MSCI Outlines Regulators’ Role in New Offshore Stock Index Futures
As global investors get ready for the first offshore derivatives tool officially sanctioned by Chinese regulators to help them hedge the risks of investing in mainland A-share markets, the company that designed the underlying index has been explaining how it was put together.
Wei Zhen, head of Asia Pacific index solutions research at MSCI Inc., laid out the methodology and rationale behind the MSCI China A 50 Connect Index at a briefing Tuesday. More than 90% of overseas investors trade A-share stocks through the stock connect programs, and the new index was created with investor demand in mind by including various sectors and incorporating emerging industries, he said.
A-share index futures based on the new MSCI China A 50 Connect Index will start trading on Oct. 18 on Hong Kong’s stock exchange. The index was launched in August by U.S.-based global index provider MSCI Inc. and tracks the performance of 50 Shanghai and Shenzhen stocks available via the two stock connect programs that allow overseas investors to trade mainland-listed shares.
The introduction of the index futures comes at a time when China’s stock market has been rocked by tightening regulations on a broad swathe of sectors that have unsettled global investors, underscoring the need for traders to have more tools to hedge their exposure and control their losses.
One factor that has made many overseas institutions cautious about trading mainland stocks is the lack of derivatives available to them to help hedge their exposure. MSCI has previously said that it won’t increase the weighting of A-shares in its global benchmark indexes until China addresses investors’ outstanding concerns that include access to hedging and derivatives instruments.

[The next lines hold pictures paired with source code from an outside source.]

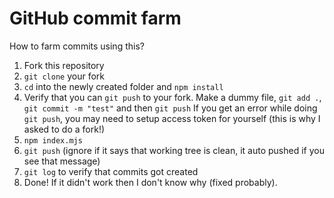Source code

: # GitHub commit farm
How to farm commits using this?
1. Fork this repository
2. `git clone` your fork
3. `cd` into the newly created folder and `npm install`
4. Verify that you can `git push` to your fork. Make a dummy file, `git add .`, `git commit -m "test"` and then `git push`
If you get an error while doing `git push`, you may need to setup access token for yourself (this is why I asked to do a fork!)
5. `npm index.mjs`
6. `git push` (ignore if it says that working tree is clean, it auto pushed if you see that message)
7. `git log` to verify that commits got created
8. Done! If it didn't work then I don't know why (fixed probably).
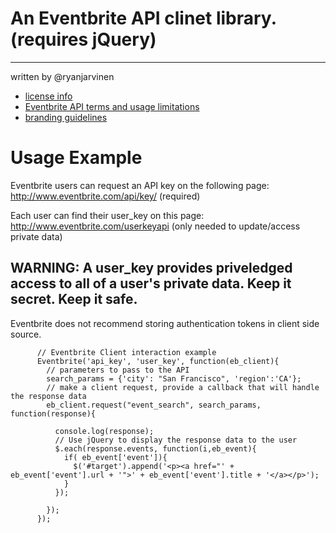 # An Eventbrite API clinet library. (requires jQuery)
--------------------------------------
written by @ryanjarvinen

- <a href="http://creativecommons.org/licenses/by/3.0/">license info</a>
- <a href="http://developer.eventbrite.com/terms/">Eventbrite API terms and usage limitations</a>
- <a href="http://developer.eventbrite.com/news/branding/">branding guidelines</a>




# Usage Example

Eventbrite users can request an API key on the following page:
    http://www.eventbrite.com/api/key/ (required)

Each user can find their user_key on this page: 
    http://www.eventbrite.com/userkeyapi (only needed to update/access private data)

##  WARNING: A user_key provides priveledged access to all of a user's private data.  Keep it secret.  Keep it safe.
Eventbrite does not recommend storing authentication tokens in client side source.

          // Eventbrite Client interaction example
          Eventbrite('api_key', 'user_key', function(eb_client){
            // parameters to pass to the API
            search_params = {'city': "San Francisco", 'region':'CA'};
            // make a client request, provide a callback that will handle the response data
            eb_client.request("event_search", search_params, function(response){

              console.log(response);
              // Use jQuery to display the response data to the user
              $.each(response.events, function(i,eb_event){
                if( eb_event['event']){
                  $('#target').append('<p><a href="' + eb_event['event'].url + '">' + eb_event['event'].title + '</a></p>');
                }
              });
      
            });
          });

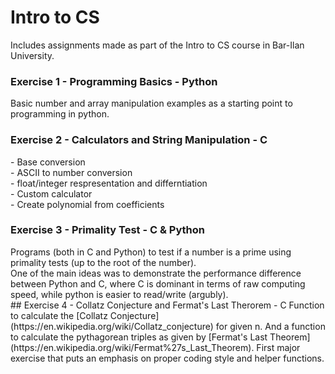 # Intro to CS
Includes assignments made as part of the Intro to CS course in Bar-Ilan University.
<h3> Exercise 1 - Programming Basics - Python</h3>
Basic number and array manipulation examples as a starting point to programming in python.
<h3> Exercise 2 - Calculators and String Manipulation - C</h3>
- Base conversion <br />
- ASCII to number conversion <br />
- float/integer respresentation and differntiation<br />
- Custom calculator<br />
- Create polynomial from coefficients<br />
<h3> Exercise 3 - Primality Test - C & Python</h3>
Programs (both in C and Python) to test if a number is a prime using primality tests (up to the root of the number).<br />
One of the main ideas was to demonstrate the performance difference between Python and C, where C is dominant in terms of raw computing speed, while python is easier to read/write (argubly).<br />
## Exercise 4 - Collatz Conjecture and Fermat's Last Therorem - C 
Function to calculate the [Collatz Conjecture](https://en.wikipedia.org/wiki/Collatz_conjecture) for given n.  
And a function to calculate the pythagorean triples as given by [Fermat's Last Theorem](https://en.wikipedia.org/wiki/Fermat%27s_Last_Theorem).  
First major exercise that puts an emphasis on proper coding style and helper functions.

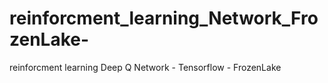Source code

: # reinforcment_learning_Network_FrozenLake-
reinforcment learning Deep Q Network - Tensorflow - FrozenLake
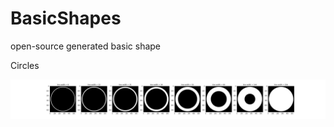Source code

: # BasicShapes
open-source generated basic shape

Circles

<img src="demo/circles.png" width="2000">
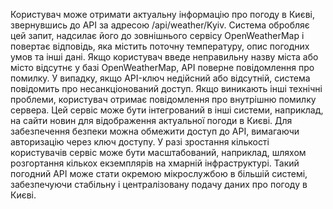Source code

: Користувач може отримати актуальну інформацію про погоду в Києві, звернувшись до API за адресою /api/weather/Kyiv. 
Система обробляє цей запит, надсилає його до зовнішнього сервісу OpenWeatherMap і повертає відповідь, яка містить поточну температуру, опис погодних умов та інші дані. 
Якщо користувач введе неправильну назву міста або місто відсутнє у базі OpenWeatherMap, API поверне повідомлення про помилку. У випадку, якщо API-ключ недійсний або відсутній, система повідомить про несанкціонований доступ. 
Якщо виникають інші технічні проблеми, користувач отримає повідомлення про внутрішню помилку сервера. Цей сервіс може бути інтегрований в інші системи, наприклад, на сайти новин для відображення актуальної погоди в Києві. Для забезпечення безпеки можна обмежити доступ до API, вимагаючи авторизацію через ключ доступу. У разі зростання кількості користувачів сервіс може бути масштабований, наприклад, шляхом розгортання кількох екземплярів на хмарній інфраструктурі. Такий погодний API може стати окремою мікрослужбою в більшій системі, забезпечуючи стабільну і централізовану подачу даних про погоду в Києві.














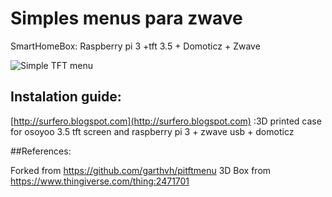 # Simples menus para zwave

SmartHomeBox: Raspberry pi 3 +tft 3.5 + Domoticz + Zwave

![Simple TFT menu ](https://4.bp.blogspot.com/-6Bg_kkpXE3k/WeROa_s7ocI/AAAAAAAAmp4/0nqBjQhyBLca5i7dTYHROEuPGVaQ132kACLcBGAs/s1600/IMG_1111.HEIC.jpg "SmartHomeBox")


## Instalation guide:

[http://surfero.blogspot.com](http://surfero.blogspot.com) :3D printed case for osoyoo 3.5 tft  screen and raspberry pi 3 + zwave usb + domoticz


##References:

Forked from https://github.com/garthvh/pitftmenu
3D Box from https://www.thingiverse.com/thing:2471701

Until now, investors have hedged their exposure mainly through index futures traded on the Singapore Stock Exchange (SGX) that track the FTSE China A50 Index provided by FTSE Russell, a global provider of benchmark indexes and a competitor of MSCI.
An index futures contract is a contract to buy or sell the underlying index on a future date at a specified price, allowing investors to control their exposure to stocks by hedging their positions. It is also a way for traders to speculate on the direction of the underlying index.
Wei said that the number of companies in the index is smaller than what the market was expecting, and this was due to considerations about risk and the need to take into account regulators’ views on financial stability.
MSCI worked closely with regulators on the design of the index and from internal research and development to its final release, the index passed the “strict approval” of China’s regulatory authorities, Wei said. Regulators needed to consider not only technical issues, but also financial stability and reform, he said. Given the characteristics of Chinese markets and their volatility, it was considered too early to launch an index and related stock index futures contracts that tracked 500 companies for example, Wei said.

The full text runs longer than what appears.